Dataset entries:
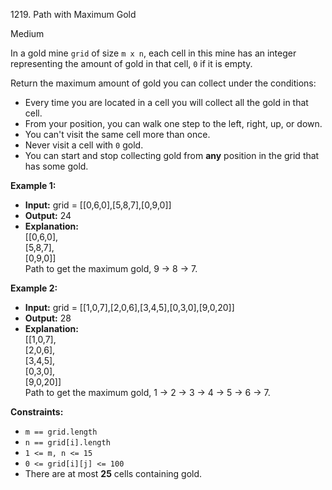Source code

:1219\. Path with Maximum Gold

Medium

In a gold mine `grid` of size `m x n`, each cell in this mine has an integer representing the amount of gold in that cell, `0` if it is empty.

Return the maximum amount of gold you can collect under the conditions:

- Every time you are located in a cell you will collect all the gold in that cell.
- From your position, you can walk one step to the left, right, up, or down.
- You can't visit the same cell more than once.
- Never visit a cell with `0` gold.
- You can start and stop collecting gold from **any** position in the grid that has some gold.


**Example 1:**

- **Input:** grid = [[0,6,0],[5,8,7],[0,9,0]]
- **Output:** 24
- **Explanation:** \
  [[0,6,0],\
  [5,8,7],\
  [0,9,0]]\
  Path to get the maximum gold, 9 -> 8 -> 7.

**Example 2:**

- **Input:** grid = [[1,0,7],[2,0,6],[3,4,5],[0,3,0],[9,0,20]]
- **Output:** 28 
- **Explanation:** \
  [[1,0,7],\
  [2,0,6],\
  [3,4,5],\
  [0,3,0],\
  [9,0,20]]\
  Path to get the maximum gold, 1 -> 2 -> 3 -> 4 -> 5 -> 6 -> 7.


**Constraints:**

- `m == grid.length`
- `n == grid[i].length`
- `1 <= m, n <= 15`
- `0 <= grid[i][j] <= 100`
- There are at most **25** cells containing gold.

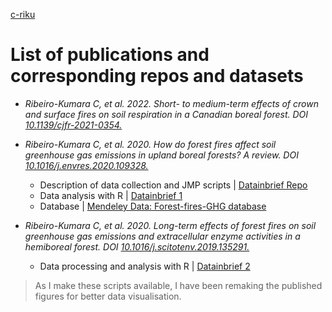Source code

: [c-riku](https://c-riku.github.io/)

# List of publications and corresponding repos and datasets
- *Ribeiro-Kumara C, et al. 2022. Short- to medium-term effects of crown and surface fires on soil respiration in a Canadian boreal forest. DOI [10.1139/cjfr-2021-0354.](https://cdnsciencepub.com/doi/10.1139/cjfr-2021-0354)*


- *Ribeiro-Kumara C, et al. 2020. How do forest fires affect soil greenhouse gas emissions in upland boreal forests? A review. DOI [10.1016/j.envres.2020.109328.](https://doi.org/10.1016/j.envres.2020.109328)*
  - Description of data collection and JMP scripts | [Datainbrief Repo](https://github.com/c-riku/datainbrief-repo)
  - Data analysis with R | [Datainbrief 1](https://c-riku.github.io/datainbrief-R-scripts/)
  - Database | [Mendeley Data: Forest-fires-GHG database](https://data.mendeley.com/datasets/v7gxtvv9z3/1)


- *Ribeiro-Kumara C, et al. 2020. Long-term effects of forest fires on soil greenhouse gas emissions and extracellular enzyme activities in a hemiboreal forest. DOI [10.1016/j.scitotenv.2019.135291.](https://doi.org/10.1016/j.scitotenv.2019.135291)*
  - Data processing and analysis with R | [Datainbrief 2](https://c-riku.github.io/datainbrief-2-R-scripts/)

> As I make these scripts available, I have been remaking the published figures for better data visualisation.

* Task to complete *
Which lines above include the word "amount"? Pick them out and copy them.

* Response *
In a gold mine `grid` of size `m x n`, each cell in this mine has an integer representing the amount of gold in that cell, `0` if it is empty.
Return the maximum amount of gold you can collect under the conditions:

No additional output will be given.